George Watson (February 10, 1892 – May 12, 1977) was a 20th-century American photographer working in California. Several of his relatives were also in the photo business, or in the motion picture industry, or broadcast news.[1][2]
Watson was born in 1892 in Moncton, Westmorland, New Brunswick, Canada.[3] Watson immigrated to the U.S. in 1900 and was naturalized a citizen in 1909.[4] Watson got his first newspaper staff job in Los Angeles in 1910.[2] He shot aerial photos of Los Angeles in 1919, and he photographed the St.
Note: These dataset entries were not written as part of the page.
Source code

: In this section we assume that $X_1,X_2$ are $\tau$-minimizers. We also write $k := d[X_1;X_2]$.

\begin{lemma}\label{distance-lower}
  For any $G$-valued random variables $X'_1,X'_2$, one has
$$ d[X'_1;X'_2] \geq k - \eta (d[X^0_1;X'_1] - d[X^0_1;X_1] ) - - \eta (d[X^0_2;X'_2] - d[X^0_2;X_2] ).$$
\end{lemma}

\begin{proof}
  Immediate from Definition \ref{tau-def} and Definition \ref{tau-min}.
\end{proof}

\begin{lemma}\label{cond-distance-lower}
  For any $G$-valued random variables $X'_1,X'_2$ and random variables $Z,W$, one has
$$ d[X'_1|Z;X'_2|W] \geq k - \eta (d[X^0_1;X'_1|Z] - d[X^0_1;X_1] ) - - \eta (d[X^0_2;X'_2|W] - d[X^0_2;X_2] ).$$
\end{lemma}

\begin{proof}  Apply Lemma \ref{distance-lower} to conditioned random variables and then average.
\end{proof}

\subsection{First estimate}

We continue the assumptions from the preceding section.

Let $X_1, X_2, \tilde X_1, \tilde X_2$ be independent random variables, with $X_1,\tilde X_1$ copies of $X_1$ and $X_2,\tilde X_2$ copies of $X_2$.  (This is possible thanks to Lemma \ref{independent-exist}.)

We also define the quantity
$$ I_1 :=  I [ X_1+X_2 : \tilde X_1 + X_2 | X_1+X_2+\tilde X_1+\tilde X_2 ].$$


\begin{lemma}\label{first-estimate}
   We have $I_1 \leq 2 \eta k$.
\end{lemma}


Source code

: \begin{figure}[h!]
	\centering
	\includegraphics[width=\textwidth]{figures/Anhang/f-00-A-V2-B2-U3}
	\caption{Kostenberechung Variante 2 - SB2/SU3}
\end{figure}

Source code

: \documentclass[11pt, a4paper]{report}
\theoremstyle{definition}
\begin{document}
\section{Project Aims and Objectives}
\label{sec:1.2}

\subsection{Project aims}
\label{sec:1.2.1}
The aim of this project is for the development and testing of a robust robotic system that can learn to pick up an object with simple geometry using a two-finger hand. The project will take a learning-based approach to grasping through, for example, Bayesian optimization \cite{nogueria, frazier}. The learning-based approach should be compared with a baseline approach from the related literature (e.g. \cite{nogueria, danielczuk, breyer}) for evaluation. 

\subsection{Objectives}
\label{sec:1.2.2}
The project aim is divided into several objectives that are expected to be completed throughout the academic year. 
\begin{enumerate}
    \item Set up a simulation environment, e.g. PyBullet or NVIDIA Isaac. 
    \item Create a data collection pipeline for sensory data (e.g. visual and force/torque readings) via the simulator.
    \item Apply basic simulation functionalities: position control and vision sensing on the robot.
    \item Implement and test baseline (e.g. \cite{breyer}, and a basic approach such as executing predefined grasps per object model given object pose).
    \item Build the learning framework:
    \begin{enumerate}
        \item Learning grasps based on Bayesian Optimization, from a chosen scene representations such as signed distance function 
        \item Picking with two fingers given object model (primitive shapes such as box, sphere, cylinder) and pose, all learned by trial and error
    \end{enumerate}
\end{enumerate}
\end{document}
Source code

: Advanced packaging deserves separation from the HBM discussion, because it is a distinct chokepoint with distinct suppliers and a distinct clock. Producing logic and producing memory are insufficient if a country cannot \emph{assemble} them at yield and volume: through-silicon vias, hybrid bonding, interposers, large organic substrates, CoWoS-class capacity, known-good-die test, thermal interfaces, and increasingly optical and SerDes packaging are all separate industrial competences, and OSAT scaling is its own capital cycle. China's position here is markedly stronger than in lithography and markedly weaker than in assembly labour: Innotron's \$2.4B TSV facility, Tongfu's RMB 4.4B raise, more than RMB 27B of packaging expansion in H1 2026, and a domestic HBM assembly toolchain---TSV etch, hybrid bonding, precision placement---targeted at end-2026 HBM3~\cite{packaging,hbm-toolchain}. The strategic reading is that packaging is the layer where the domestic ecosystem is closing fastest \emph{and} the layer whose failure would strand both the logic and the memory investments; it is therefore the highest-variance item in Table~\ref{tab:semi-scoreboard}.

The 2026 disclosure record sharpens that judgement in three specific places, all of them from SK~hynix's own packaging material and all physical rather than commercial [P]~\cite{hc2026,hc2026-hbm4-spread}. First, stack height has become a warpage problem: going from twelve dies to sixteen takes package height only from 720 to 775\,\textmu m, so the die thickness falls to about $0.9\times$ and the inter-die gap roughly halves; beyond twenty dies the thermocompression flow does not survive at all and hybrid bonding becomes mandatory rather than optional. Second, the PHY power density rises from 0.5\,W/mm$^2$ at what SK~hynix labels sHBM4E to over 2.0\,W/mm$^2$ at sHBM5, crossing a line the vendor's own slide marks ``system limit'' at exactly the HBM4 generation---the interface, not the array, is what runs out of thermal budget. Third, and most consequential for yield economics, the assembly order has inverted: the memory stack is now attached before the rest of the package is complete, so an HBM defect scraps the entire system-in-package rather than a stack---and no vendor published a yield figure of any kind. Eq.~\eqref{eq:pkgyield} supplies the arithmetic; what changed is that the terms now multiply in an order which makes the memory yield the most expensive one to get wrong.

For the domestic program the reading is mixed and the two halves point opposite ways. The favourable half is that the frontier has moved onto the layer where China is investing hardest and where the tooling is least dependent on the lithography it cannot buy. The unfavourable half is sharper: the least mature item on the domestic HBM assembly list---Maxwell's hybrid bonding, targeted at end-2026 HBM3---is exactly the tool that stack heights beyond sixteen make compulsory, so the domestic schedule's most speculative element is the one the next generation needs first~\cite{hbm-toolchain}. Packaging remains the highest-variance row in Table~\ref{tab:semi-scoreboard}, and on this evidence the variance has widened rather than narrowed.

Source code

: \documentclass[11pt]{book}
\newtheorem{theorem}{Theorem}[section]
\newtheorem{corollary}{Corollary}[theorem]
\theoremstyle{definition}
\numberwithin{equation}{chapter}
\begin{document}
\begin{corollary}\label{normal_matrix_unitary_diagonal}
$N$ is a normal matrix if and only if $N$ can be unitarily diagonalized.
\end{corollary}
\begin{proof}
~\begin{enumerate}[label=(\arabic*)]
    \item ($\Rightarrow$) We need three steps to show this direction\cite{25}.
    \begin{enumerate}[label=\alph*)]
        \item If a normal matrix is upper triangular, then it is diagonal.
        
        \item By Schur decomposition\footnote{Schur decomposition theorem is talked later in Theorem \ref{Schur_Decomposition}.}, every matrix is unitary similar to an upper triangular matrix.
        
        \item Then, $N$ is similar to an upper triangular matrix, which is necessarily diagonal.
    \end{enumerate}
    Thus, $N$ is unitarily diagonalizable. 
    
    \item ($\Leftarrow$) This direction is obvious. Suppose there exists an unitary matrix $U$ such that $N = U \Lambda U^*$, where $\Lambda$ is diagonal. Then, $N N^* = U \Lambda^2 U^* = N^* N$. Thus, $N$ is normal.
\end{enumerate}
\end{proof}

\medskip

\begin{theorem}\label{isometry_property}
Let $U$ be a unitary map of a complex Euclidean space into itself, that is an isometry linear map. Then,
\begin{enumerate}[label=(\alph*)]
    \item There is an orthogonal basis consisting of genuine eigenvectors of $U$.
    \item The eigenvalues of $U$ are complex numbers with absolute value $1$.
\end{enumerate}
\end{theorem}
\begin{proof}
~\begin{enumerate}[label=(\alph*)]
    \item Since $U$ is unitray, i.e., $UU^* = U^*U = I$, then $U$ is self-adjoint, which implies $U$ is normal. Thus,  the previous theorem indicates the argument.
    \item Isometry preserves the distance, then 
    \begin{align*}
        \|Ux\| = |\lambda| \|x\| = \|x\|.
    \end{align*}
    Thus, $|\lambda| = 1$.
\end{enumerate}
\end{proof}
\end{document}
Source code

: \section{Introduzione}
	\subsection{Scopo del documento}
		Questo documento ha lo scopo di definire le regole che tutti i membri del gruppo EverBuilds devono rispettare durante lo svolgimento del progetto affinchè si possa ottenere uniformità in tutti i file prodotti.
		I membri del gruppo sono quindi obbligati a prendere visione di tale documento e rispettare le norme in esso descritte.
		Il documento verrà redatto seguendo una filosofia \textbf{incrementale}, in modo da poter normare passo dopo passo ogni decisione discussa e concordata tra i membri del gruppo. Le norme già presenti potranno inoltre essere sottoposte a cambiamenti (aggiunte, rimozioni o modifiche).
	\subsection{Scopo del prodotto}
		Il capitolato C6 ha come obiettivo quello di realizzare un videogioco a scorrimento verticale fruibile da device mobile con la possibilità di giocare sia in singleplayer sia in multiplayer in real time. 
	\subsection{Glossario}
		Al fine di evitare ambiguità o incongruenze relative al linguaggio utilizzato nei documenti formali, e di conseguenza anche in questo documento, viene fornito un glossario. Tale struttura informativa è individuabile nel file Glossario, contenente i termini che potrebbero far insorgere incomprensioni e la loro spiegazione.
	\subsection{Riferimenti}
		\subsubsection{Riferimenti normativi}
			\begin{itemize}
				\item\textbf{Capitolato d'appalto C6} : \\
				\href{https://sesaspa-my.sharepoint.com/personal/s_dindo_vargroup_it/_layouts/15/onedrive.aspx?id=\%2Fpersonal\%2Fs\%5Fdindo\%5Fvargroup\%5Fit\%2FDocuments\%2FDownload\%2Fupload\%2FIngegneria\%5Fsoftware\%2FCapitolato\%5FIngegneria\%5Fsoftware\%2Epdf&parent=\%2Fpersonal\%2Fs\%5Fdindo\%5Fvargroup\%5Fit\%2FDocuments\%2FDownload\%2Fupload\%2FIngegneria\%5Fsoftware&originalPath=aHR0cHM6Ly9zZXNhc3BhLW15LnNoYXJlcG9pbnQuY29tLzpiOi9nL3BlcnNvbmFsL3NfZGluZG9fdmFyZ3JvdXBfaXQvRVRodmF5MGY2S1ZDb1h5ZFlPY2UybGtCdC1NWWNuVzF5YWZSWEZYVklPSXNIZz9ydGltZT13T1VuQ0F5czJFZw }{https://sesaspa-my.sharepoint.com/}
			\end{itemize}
Francis dam disaster and the Owens River Aqueduct bombing.[5] Watson also founded the Los Angeles Press Photographers Association.[5]
He left newspapers to become manager of ACME News Photo Service, later UPI Photo.[6] He took celebrity and Hollywood photos in the 1920s and 1930s in company with colleagues like Paul Strite, Dick Farrell, and Hyman Fink.[7] The family archive includes of a photo by Watson of Albert Einstein and Charlie Chaplin together at a movie premiere in the 1920s.[8]
The work of the Watson clan was exhibited in a show at the Los Angeles Science Museum in 1972.[9] The Getty holds a collection of Watson's shots.[10] The total Watson family archive may include between one and two million photographs.[5]